Stored data
__________
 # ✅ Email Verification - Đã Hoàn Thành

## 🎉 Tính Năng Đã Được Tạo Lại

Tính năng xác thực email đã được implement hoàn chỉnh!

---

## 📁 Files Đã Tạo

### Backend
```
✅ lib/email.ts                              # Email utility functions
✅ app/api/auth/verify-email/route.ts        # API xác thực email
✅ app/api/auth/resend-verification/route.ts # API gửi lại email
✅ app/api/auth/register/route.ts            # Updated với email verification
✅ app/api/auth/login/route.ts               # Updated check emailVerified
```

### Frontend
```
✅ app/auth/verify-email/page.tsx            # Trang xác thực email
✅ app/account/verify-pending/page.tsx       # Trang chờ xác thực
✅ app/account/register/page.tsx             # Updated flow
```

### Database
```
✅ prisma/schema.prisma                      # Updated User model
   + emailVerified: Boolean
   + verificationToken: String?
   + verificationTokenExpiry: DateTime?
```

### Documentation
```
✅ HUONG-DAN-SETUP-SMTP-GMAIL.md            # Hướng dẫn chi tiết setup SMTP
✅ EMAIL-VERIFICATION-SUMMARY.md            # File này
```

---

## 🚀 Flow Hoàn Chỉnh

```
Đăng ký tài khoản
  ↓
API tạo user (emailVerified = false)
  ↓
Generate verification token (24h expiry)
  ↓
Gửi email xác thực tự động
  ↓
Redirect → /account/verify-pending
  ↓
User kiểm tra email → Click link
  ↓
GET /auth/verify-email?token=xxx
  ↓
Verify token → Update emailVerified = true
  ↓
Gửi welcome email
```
__________
■ YOUR TASK
Scan the data for the string "auth" and copy each line in which it occurs.

■ EXERCISE RESULT
✅ app/api/auth/verify-email/route.ts        # API xác thực email
✅ app/api/auth/resend-verification/route.ts # API gửi lại email
✅ app/api/auth/register/route.ts            # Updated với email verification
✅ app/api/auth/login/route.ts               # Updated check emailVerified
✅ app/auth/verify-email/page.tsx            # Trang xác thực email
GET /auth/verify-email?token=xxx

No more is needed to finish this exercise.